*** Opening of Dataset records ***

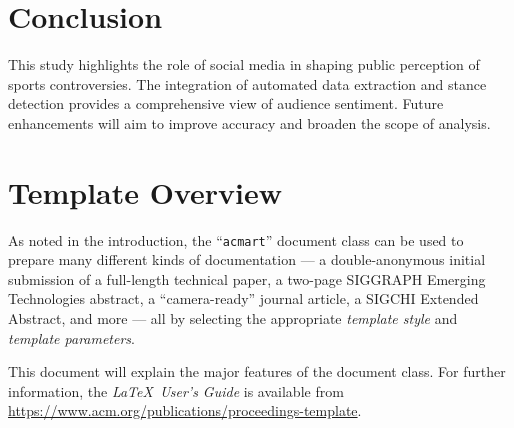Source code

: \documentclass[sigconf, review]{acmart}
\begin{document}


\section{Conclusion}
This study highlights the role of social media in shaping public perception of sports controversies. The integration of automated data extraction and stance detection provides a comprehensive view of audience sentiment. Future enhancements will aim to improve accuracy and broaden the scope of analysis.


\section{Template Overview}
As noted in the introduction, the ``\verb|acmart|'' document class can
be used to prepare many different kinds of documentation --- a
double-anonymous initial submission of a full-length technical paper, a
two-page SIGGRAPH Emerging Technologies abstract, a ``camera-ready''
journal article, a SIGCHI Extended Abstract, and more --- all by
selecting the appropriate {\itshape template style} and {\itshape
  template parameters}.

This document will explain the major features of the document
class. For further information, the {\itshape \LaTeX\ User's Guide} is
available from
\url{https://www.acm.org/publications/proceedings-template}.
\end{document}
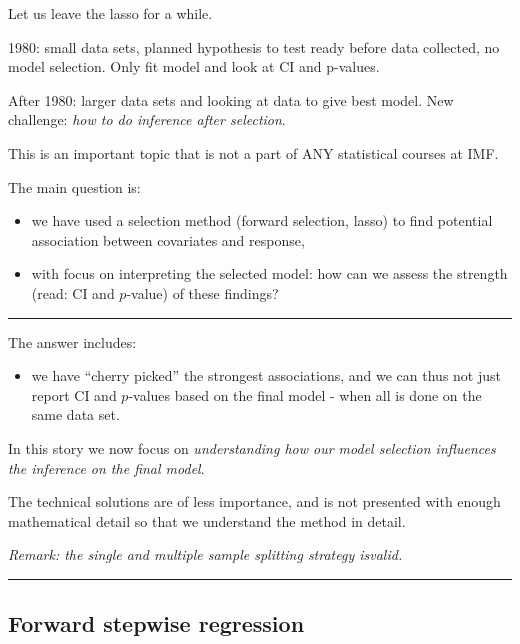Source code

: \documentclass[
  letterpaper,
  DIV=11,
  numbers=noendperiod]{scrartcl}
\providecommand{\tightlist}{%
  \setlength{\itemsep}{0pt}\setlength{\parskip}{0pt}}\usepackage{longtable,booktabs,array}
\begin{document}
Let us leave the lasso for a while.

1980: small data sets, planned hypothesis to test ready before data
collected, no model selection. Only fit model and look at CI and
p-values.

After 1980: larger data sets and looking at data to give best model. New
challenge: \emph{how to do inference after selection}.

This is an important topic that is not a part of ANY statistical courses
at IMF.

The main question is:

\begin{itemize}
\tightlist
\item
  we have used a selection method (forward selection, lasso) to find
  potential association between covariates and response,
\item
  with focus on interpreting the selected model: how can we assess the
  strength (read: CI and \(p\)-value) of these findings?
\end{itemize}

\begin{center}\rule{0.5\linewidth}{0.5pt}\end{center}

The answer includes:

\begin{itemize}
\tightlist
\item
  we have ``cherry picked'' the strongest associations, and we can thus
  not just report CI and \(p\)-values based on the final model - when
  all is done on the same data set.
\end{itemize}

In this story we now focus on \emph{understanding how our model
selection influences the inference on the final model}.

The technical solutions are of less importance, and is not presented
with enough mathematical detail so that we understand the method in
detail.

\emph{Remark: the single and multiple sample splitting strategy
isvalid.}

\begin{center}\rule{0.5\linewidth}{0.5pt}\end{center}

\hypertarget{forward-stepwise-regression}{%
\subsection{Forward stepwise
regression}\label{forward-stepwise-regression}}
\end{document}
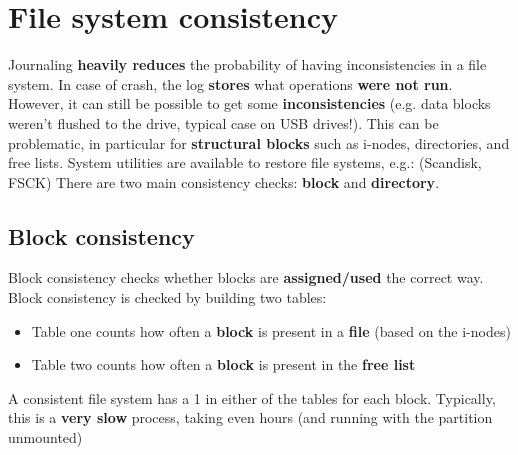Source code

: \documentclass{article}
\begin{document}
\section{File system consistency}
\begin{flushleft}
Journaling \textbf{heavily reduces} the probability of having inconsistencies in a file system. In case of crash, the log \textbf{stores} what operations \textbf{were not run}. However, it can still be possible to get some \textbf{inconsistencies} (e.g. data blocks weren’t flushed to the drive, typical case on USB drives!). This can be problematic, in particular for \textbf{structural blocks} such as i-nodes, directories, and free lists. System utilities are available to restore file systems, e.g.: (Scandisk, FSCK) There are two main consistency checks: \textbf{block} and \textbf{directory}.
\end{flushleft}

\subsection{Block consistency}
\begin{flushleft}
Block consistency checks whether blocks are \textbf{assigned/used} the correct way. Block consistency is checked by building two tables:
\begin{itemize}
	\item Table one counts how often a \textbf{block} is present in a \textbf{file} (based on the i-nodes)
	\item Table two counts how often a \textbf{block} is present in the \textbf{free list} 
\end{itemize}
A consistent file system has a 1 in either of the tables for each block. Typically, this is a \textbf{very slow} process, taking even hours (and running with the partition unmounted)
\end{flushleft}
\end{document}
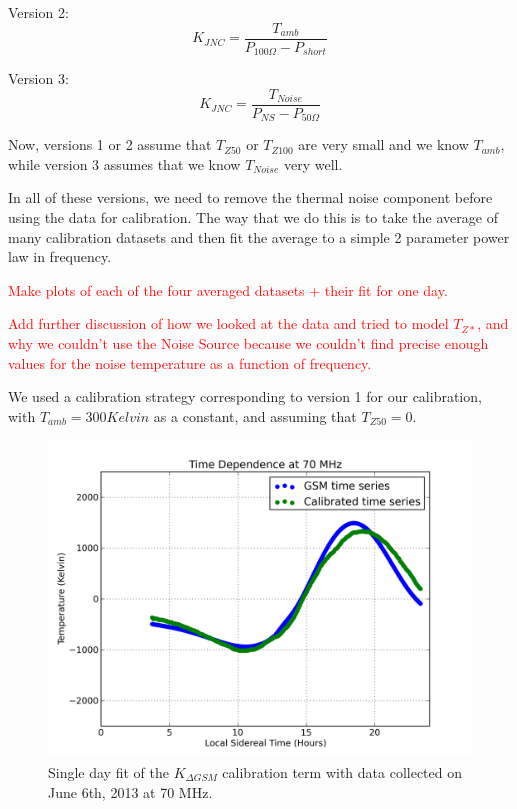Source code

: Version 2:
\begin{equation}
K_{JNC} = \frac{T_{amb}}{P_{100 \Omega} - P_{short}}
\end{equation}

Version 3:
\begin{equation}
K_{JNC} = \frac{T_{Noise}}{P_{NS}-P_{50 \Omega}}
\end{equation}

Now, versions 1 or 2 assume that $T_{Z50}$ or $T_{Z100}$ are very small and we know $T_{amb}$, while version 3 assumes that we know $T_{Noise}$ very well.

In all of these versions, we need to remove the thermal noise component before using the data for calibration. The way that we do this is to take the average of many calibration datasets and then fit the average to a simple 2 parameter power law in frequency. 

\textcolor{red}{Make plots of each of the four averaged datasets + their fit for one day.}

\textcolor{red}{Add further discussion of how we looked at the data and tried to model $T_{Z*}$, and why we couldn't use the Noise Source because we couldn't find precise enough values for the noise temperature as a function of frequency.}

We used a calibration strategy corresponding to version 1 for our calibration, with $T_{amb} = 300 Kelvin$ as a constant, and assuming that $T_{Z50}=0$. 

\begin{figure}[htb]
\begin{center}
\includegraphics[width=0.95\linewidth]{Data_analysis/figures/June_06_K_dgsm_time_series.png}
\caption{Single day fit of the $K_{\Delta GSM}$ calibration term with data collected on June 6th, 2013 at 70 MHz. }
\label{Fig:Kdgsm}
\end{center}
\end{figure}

*** Close of Dataset records ***

_Exercise directions_:
Print the records verbatim, without pictures.

_Answer for this exercise_:
Source code

: \documentclass[sigconf, review]{acmart}
\begin{document}


\section{Conclusion}
This study highlights the role of social media in shaping public perception of sports controversies. The integration of automated data extraction and stance detection provides a comprehensive view of audience sentiment. Future enhancements will aim to improve accuracy and broaden the scope of analysis.


\section{Template Overview}
As noted in the introduction, the ``\verb|acmart|'' document class can
be used to prepare many different kinds of documentation --- a
double-anonymous initial submission of a full-length technical paper, a
two-page SIGGRAPH Emerging Technologies abstract, a ``camera-ready''
journal article, a SIGCHI Extended Abstract, and more --- all by
selecting the appropriate {\itshape template style} and {\itshape
  template parameters}.

This document will explain the major features of the document
class. For further information, the {\itshape \LaTeX\ User's Guide} is
available from
\url{https://www.acm.org/publications/proceedings-template}.
\end{document}
Source code

: \documentclass[
  letterpaper,
  DIV=11,
  numbers=noendperiod]{scrartcl}
\providecommand{\tightlist}{%
  \setlength{\itemsep}{0pt}\setlength{\parskip}{0pt}}\usepackage{longtable,booktabs,array}
\begin{document}
Let us leave the lasso for a while.

1980: small data sets, planned hypothesis to test ready before data
collected, no model selection. Only fit model and look at CI and
p-values.

After 1980: larger data sets and looking at data to give best model. New
challenge: \emph{how to do inference after selection}.

This is an important topic that is not a part of ANY statistical courses
at IMF.

The main question is:

\begin{itemize}
\tightlist
\item
  we have used a selection method (forward selection, lasso) to find
  potential association between covariates and response,
\item
  with focus on interpreting the selected model: how can we assess the
  strength (read: CI and \(p\)-value) of these findings?
\end{itemize}

\begin{center}\rule{0.5\linewidth}{0.5pt}\end{center}

The answer includes:

\begin{itemize}
\tightlist
\item
  we have ``cherry picked'' the strongest associations, and we can thus
  not just report CI and \(p\)-values based on the final model - when
  all is done on the same data set.
\end{itemize}

In this story we now focus on \emph{understanding how our model
selection influences the inference on the final model}.

The technical solutions are of less importance, and is not presented
with enough mathematical detail so that we understand the method in
detail.

\emph{Remark: the single and multiple sample splitting strategy
isvalid.}

\begin{center}\rule{0.5\linewidth}{0.5pt}\end{center}

\hypertarget{forward-stepwise-regression}{%
\subsection{Forward stepwise
regression}\label{forward-stepwise-regression}}
\end{document}
Source code

: \documentclass{article}
\begin{document}
\section{File system consistency}
\begin{flushleft}
Journaling \textbf{heavily reduces} the probability of having inconsistencies in a file system. In case of crash, the log \textbf{stores} what operations \textbf{were not run}. However, it can still be possible to get some \textbf{inconsistencies} (e.g. data blocks weren’t flushed to the drive, typical case on USB drives!). This can be problematic, in particular for \textbf{structural blocks} such as i-nodes, directories, and free lists. System utilities are available to restore file systems, e.g.: (Scandisk, FSCK) There are two main consistency checks: \textbf{block} and \textbf{directory}.
\end{flushleft}

\subsection{Block consistency}
\begin{flushleft}
Block consistency checks whether blocks are \textbf{assigned/used} the correct way. Block consistency is checked by building two tables:
\begin{itemize}
	\item Table one counts how often a \textbf{block} is present in a \textbf{file} (based on the i-nodes)
	\item Table two counts how often a \textbf{block} is present in the \textbf{free list} 
\end{itemize}
A consistent file system has a 1 in either of the tables for each block. Typically, this is a \textbf{very slow} process, taking even hours (and running with the partition unmounted)
\end{flushleft}
\end{document}
Source code

: Version 2:
\begin{equation}
K_{JNC} = \frac{T_{amb}}{P_{100 \Omega} - P_{short}}
\end{equation}

Version 3:
\begin{equation}
K_{JNC} = \frac{T_{Noise}}{P_{NS}-P_{50 \Omega}}
\end{equation}

Now, versions 1 or 2 assume that $T_{Z50}$ or $T_{Z100}$ are very small and we know $T_{amb}$, while version 3 assumes that we know $T_{Noise}$ very well.

In all of these versions, we need to remove the thermal noise component before using the data for calibration. The way that we do this is to take the average of many calibration datasets and then fit the average to a simple 2 parameter power law in frequency. 

\textcolor{red}{Make plots of each of the four averaged datasets + their fit for one day.}

\textcolor{red}{Add further discussion of how we looked at the data and tried to model $T_{Z*}$, and why we couldn't use the Noise Source because we couldn't find precise enough values for the noise temperature as a function of frequency.}

We used a calibration strategy corresponding to version 1 for our calibration, with $T_{amb} = 300 Kelvin$ as a constant, and assuming that $T_{Z50}=0$. 

\begin{figure}[htb]
\begin{center}
\includegraphics[width=0.95\linewidth]{Data_analysis/figures/June_06_K_dgsm_time_series.png}
\caption{Single day fit of the $K_{\Delta GSM}$ calibration term with data collected on June 6th, 2013 at 70 MHz. }
\label{Fig:Kdgsm}
\end{center}
\end{figure}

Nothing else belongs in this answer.